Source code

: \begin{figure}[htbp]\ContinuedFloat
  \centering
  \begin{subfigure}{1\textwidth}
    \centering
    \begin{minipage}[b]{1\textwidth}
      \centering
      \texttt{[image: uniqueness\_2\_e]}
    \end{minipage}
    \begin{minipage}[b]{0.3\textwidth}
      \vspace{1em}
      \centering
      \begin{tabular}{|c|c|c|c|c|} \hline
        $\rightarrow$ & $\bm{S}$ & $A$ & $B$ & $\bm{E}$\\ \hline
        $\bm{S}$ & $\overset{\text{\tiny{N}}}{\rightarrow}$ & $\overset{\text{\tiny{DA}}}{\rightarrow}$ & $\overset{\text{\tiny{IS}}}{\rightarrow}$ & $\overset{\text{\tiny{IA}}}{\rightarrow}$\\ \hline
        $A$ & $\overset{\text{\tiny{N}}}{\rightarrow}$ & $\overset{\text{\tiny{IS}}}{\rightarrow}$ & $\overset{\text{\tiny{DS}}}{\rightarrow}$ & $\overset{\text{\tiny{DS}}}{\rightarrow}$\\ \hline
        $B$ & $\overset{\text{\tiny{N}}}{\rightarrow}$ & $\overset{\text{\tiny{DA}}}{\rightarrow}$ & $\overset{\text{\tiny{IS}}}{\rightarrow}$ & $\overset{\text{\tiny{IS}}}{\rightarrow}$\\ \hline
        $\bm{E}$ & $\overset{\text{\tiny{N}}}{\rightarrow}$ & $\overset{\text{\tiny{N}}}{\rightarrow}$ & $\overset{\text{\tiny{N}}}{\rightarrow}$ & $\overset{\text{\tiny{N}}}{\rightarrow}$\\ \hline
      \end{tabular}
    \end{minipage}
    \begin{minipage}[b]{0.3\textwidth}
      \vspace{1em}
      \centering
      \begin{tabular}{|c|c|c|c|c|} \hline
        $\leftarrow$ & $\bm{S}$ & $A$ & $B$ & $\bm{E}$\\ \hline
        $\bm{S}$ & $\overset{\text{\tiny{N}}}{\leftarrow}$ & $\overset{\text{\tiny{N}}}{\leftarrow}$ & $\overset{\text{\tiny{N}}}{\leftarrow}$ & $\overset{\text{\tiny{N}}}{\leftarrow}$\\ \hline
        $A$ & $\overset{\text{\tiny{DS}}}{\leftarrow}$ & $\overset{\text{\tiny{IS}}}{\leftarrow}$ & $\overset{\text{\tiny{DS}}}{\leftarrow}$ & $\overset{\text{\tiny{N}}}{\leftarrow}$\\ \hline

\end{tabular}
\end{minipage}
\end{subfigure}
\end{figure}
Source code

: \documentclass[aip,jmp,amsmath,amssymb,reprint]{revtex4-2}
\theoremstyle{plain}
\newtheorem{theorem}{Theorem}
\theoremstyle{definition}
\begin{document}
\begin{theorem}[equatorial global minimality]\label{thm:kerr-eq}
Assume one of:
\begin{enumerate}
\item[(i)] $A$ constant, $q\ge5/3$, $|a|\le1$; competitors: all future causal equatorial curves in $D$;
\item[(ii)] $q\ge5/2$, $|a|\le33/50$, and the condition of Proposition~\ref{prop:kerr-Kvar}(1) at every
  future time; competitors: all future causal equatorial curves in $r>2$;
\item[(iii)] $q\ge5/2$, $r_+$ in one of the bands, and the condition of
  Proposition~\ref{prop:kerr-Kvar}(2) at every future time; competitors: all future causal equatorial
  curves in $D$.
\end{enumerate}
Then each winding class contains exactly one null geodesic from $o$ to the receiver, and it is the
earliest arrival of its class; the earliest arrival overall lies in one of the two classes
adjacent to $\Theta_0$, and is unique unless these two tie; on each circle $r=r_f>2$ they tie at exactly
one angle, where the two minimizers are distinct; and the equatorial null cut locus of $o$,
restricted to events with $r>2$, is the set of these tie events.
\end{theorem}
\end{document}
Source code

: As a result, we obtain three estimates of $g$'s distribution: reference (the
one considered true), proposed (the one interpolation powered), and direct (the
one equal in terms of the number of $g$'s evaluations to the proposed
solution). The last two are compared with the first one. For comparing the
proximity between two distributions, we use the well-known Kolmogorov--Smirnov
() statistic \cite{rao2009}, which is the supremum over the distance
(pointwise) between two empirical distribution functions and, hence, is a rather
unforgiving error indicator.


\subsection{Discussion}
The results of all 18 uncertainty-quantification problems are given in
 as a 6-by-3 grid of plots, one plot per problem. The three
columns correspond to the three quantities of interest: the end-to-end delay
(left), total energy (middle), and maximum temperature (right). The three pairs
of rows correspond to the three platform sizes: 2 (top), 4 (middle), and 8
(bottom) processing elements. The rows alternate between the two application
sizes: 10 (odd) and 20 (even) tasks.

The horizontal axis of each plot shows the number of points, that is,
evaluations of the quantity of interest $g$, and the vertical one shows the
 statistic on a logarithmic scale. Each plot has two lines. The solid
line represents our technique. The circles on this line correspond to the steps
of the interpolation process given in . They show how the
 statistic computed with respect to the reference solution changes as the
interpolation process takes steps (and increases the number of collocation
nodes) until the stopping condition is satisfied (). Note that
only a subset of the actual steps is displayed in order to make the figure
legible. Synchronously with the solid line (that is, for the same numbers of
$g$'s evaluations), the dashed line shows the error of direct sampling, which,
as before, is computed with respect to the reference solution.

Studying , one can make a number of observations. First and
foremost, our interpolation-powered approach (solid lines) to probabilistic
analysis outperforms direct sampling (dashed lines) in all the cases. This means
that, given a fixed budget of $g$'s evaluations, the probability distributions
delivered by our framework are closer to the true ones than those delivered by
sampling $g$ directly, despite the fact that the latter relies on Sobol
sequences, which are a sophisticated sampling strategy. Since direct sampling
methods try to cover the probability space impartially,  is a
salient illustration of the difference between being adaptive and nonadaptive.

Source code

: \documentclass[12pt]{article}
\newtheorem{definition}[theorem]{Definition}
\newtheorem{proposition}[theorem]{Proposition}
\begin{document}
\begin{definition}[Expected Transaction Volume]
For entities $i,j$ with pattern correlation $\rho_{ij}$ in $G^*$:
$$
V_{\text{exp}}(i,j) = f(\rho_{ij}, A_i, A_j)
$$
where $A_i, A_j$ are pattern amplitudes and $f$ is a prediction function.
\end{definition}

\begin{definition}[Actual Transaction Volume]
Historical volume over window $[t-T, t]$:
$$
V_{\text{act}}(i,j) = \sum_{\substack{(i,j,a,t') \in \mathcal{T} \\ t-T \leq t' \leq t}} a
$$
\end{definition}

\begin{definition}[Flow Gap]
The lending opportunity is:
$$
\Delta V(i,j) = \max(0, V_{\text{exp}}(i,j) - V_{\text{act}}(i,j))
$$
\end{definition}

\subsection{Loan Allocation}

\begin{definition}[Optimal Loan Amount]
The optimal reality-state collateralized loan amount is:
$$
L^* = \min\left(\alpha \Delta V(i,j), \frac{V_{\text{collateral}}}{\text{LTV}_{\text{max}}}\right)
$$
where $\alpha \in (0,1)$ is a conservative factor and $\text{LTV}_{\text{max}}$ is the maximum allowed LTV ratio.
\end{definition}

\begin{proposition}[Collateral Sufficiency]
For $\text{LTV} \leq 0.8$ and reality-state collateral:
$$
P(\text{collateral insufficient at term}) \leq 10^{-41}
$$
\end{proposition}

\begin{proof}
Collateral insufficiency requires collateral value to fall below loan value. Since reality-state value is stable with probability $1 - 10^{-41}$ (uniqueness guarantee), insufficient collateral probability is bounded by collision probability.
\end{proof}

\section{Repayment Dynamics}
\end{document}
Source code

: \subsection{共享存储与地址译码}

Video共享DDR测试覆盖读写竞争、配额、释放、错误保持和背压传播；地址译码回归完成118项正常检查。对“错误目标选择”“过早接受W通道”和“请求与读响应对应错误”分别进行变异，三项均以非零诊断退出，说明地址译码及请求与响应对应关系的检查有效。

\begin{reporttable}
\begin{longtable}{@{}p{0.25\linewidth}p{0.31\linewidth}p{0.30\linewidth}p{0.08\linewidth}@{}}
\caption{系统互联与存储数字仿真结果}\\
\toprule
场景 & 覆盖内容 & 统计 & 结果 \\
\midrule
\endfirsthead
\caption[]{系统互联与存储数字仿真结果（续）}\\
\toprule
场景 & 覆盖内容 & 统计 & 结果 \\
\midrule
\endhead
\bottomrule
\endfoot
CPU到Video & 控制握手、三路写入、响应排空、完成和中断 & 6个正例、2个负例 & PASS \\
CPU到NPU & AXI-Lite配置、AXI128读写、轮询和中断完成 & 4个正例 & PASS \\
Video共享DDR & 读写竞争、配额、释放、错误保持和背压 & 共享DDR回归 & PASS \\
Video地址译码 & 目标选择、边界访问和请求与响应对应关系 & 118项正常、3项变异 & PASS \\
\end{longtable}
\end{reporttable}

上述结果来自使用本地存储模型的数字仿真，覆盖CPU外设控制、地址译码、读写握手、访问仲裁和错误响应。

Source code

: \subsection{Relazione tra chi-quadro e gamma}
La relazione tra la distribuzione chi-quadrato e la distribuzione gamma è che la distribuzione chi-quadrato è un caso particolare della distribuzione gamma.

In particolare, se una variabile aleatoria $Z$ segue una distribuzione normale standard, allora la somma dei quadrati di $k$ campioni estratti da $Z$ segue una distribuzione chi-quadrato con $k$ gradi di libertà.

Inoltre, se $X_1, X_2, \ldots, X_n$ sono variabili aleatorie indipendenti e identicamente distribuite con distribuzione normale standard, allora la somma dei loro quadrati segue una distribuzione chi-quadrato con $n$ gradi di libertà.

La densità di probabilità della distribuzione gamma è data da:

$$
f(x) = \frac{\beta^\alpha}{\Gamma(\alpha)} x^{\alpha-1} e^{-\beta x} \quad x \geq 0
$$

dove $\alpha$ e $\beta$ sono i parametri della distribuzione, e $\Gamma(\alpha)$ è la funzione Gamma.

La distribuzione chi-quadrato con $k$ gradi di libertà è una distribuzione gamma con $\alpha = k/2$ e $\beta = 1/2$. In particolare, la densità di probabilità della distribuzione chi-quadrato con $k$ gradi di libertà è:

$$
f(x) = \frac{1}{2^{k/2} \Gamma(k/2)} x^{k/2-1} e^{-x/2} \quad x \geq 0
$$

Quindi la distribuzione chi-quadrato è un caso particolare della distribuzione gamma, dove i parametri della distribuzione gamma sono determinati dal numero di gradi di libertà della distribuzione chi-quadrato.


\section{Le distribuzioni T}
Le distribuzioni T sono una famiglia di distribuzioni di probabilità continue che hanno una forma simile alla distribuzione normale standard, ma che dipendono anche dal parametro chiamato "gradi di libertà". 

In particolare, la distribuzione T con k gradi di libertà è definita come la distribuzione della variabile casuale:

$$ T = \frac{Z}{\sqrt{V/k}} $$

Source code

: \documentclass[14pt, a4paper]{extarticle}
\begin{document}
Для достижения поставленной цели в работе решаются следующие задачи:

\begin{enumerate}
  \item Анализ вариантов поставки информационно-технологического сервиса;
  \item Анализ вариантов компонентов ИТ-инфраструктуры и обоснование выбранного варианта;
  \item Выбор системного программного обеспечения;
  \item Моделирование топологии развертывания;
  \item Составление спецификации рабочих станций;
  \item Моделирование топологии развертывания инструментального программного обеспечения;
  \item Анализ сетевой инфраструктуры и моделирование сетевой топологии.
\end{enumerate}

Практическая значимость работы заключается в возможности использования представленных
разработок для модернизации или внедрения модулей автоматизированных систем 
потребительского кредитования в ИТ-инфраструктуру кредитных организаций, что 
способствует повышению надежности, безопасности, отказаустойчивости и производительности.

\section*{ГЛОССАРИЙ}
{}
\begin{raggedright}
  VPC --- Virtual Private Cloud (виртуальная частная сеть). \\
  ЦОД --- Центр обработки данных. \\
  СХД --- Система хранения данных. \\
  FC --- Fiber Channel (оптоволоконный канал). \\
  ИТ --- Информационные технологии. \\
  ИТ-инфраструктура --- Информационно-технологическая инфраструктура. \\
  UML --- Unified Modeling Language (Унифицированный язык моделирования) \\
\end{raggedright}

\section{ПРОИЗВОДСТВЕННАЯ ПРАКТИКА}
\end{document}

* * * * *

## Task directions
Set down exactly, and only, the lines from the one containing "СХД --- Система хранения данных. \\" to the final line of the data.

## Exercise output
  СХД --- Система хранения данных. \\
  FC --- Fiber Channel (оптоволоконный канал). \\
  ИТ --- Информационные технологии. \\
  ИТ-инфраструктура --- Информационно-технологическая инфраструктура. \\
  UML --- Unified Modeling Language (Унифицированный язык моделирования) \\
\end{raggedright}

\section{ПРОИЗВОДСТВЕННАЯ ПРАКТИКА}
\end{document}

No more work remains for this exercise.